Can the distribution of few-shot examples bias the model toward one label?

Yes, but weaker than people fear. The chapter tests it: with a skewed 8 positive + 2 negative few-shot set, the model still labelled the ambiguous `I feel something` as negative — not following the majority. Sentiment is a domain the model knows well. Takeaway: skewed distribution barely moves a familiar task but amplifies bias on tasks it knows poorly — so balance examples by default.

How should I order few-shot examples?

Randomise, do not put all positives first and all negatives last. The chapter notes the more skewed the distribution, the more order amplifies the bias. Production tip: store examples as an array and either shuffle before each call, or freeze one verified order and log it in the changelog — otherwise you will see outputs shift after an `unrelated` change and never trace why.

How do I tell if my prompt is already poisoned by bias?

Run a controlled test: same input set, two prompt variants — original example order vs reversed, original distribution vs flipped. If outputs shift noticeably, the prompt is contaminated. The chapter recommends `running many experiments to reduce this kind of bias`. The engineering version is to bake those controlled tests into your evaluation pipeline and run them on every prompt change.

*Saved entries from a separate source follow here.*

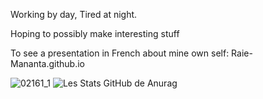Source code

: Working by day, Tired at night.

Hoping to possibly make interesting stuff

To see a presentation in French about mine own self: Raie-Mananta.github.io

![02161_1](https://user-images.githubusercontent.com/99699041/191451785-8fd83f6e-cc50-4d6e-9370-2c2c978cf533.png)
![Les Stats GitHub de Anurag](https://github-readme-stats.vercel.app/api?username=Raie-Mananta&show_icons=true&theme=dark)
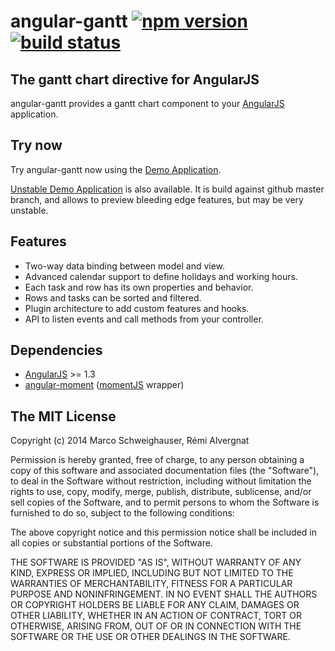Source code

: # angular-gantt [![npm version](http://img.shields.io/npm/v/angular-gantt.svg)](https://npmjs.org/package/angular-gantt) [![build status](http://img.shields.io/travis/angular-gantt/angular-gantt.svg)](https://travis-ci.org/angular-gantt/angular-gantt)

## The gantt chart directive for AngularJS

angular-gantt provides a gantt chart component to your [AngularJS](https://angularjs.org/) application.

## Try now

Try angular-gantt now using the [Demo Application](http://angular-gantt.github.io/angular-gantt).

[Unstable Demo Application](http://rawgit.com/angular-gantt/angular-gantt/master/demo/dist/index.html) is also available.
It is build against github master branch, and allows to preview bleeding edge features, but may be very unstable.

## Features
- Two-way data binding between model and view.
- Advanced calendar support to define holidays and working hours.
- Each task and row has its own properties and behavior.
- Rows and tasks can be sorted and filtered.
- Plugin architecture to add custom features and hooks.
- API to listen events and call methods from your controller.

## Dependencies
- [AngularJS](https://angularjs.org) >= 1.3
- [angular-moment](https://github.com/urish/angular-moment) ([momentJS](http://momentjs.com/) wrapper)

## The MIT License

Copyright (c) 2014 Marco Schweighauser, Rémi Alvergnat

Permission is hereby granted, free of charge, to any person obtaining a copy
of this software and associated documentation files (the "Software"), to deal
in the Software without restriction, including without limitation the rights
to use, copy, modify, merge, publish, distribute, sublicense, and/or sell
copies of the Software, and to permit persons to whom the Software is
furnished to do so, subject to the following conditions:

The above copyright notice and this permission notice shall be included in
all copies or substantial portions of the Software.

THE SOFTWARE IS PROVIDED "AS IS", WITHOUT WARRANTY OF ANY KIND, EXPRESS OR
IMPLIED, INCLUDING BUT NOT LIMITED TO THE WARRANTIES OF MERCHANTABILITY,
FITNESS FOR A PARTICULAR PURPOSE AND NONINFRINGEMENT. IN NO EVENT SHALL THE
AUTHORS OR COPYRIGHT HOLDERS BE LIABLE FOR ANY CLAIM, DAMAGES OR OTHER
LIABILITY, WHETHER IN AN ACTION OF CONTRACT, TORT OR OTHERWISE, ARISING FROM,
OUT OF OR IN CONNECTION WITH THE SOFTWARE OR THE USE OR OTHER DEALINGS IN
THE SOFTWARE.
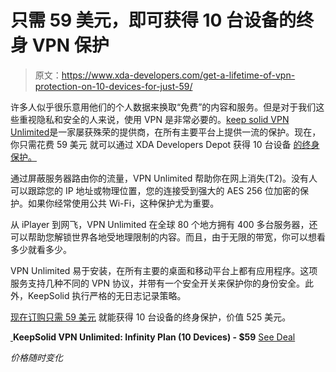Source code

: # 只需 59 美元，即可获得 10 台设备的终身 VPN 保护

> 原文：<https://www.xda-developers.com/get-a-lifetime-of-vpn-protection-on-10-devices-for-just-59/>

许多人似乎很乐意用他们的个人数据来换取“免费”的内容和服务。但是对于我们这些重视隐私和安全的人来说，使用 VPN 是非常必要的。[keep solid VPN Unlimited](https://depot.xda-developers.com/sales/keepsolid-vpn-unlimited-lifetime-subscription-5?utm_source=xda-developers.com&utm_medium=referral&utm_campaign=keepsolid-vpn-unlimited-lifetime-subscription-5&utm_term=scsf-372010&utm_content=a0x1P000004NIlk&scsonar=1)是一家屡获殊荣的提供商，在所有主要平台上提供一流的保护。现在，你只需花费 59 美元 就可以通过 XDA Developers Depot 获得 10 台设备 [的终身保护。](https://depot.xda-developers.com/sales/keepsolid-vpn-unlimited-lifetime-subscription-5?utm_source=xda-developers.com&utm_medium=referral&utm_campaign=keepsolid-vpn-unlimited-lifetime-subscription-5&utm_term=scsf-372010&utm_content=a0x1P000004NIlk&scsonar=1)

通过屏蔽服务器路由你的流量，VPN Unlimited 帮助你在网上消失(T2)。没有人可以跟踪您的 IP 地址或物理位置，您的连接受到强大的 AES 256 位加密的保护。如果你经常使用公共 Wi-Fi，这种保护尤为重要。

从 iPlayer 到网飞，VPN Unlimited 在全球 80 个地方拥有 400 多台服务器，还可以帮助您解锁世界各地受地理限制的内容。而且，由于无限的带宽，你可以想看多少就看多少。

VPN Unlimited 易于安装，在所有主要的桌面和移动平台上都有应用程序。这项服务支持几种不同的 VPN 协议，并带有一个安全开关来保护你的身份安全。此外，KeepSolid 执行严格的无日志记录策略。

[现在订购只需 59 美元](https://depot.xda-developers.com/sales/keepsolid-vpn-unlimited-lifetime-subscription-5?utm_source=xda-developers.com&utm_medium=referral&utm_campaign=keepsolid-vpn-unlimited-lifetime-subscription-5&utm_term=scsf-372010&utm_content=a0x1P000004NIlk&scsonar=1) 就能获得 10 台设备的终身保护，价值 525 美元。

[ ](https://depot.xda-developers.com/sales/keepsolid-vpn-unlimited-lifetime-subscription-5?utm_source=xda-developers.com&utm_medium=referral-cta&utm_campaign=keepsolid-vpn-unlimited-lifetime-subscription-5&utm_term=scsf-372010&utm_content=a0x1P000004NIlk&scsonar=1)**KeepSolid VPN Unlimited: Infinity Plan (10 Devices) - $59** [See Deal](https://depot.xda-developers.com/sales/keepsolid-vpn-unlimited-lifetime-subscription-5?utm_source=xda-developers.com&utm_medium=referral-cta&utm_campaign=keepsolid-vpn-unlimited-lifetime-subscription-5&utm_term=scsf-372010&utm_content=a0x1P000004NIlk&scsonar=1)

*价格随时变化*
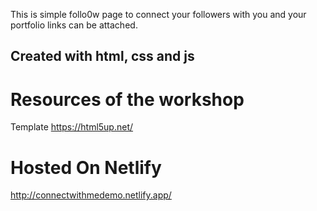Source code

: This is simple follo0w page to connect your followers with you and your portfolio links can be attached.
## Created with html, css and js
# Resources of the workshop
Template https://html5up.net/
# Hosted On Netlify
http://connectwithmedemo.netlify.app/
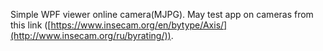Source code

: Simple WPF viewer online camera(MJPG).
May test app on cameras from this link ([https://www.insecam.org/en/bytype/Axis/](http://www.insecam.org/ru/byrating/)).
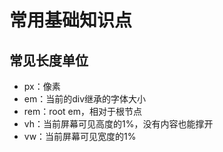 # 常用基础知识点

## 常见长度单位

- px：像素
- em：当前的div继承的字体大小
- rem：root em，相对于根节点
- vh：当前屏幕可见高度的1%，没有内容也能撑开
- vw：当前屏幕可见宽度的1%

How much worse does bias get on tasks the model is unfamiliar with?

The chapter flags this: the model is hard to bias on familiar tasks like sentiment, but `for harder tasks where the model lacks knowledge it can be much more difficult`. In domain-specific work, internal jargon or low-resource languages, distribution and order bias are amplified. The countermeasures: double the example count, force balance, and add retrieval to pump real domain knowledge into the context.

Should bias mitigation happen at the prompt layer, the model layer, or the data layer?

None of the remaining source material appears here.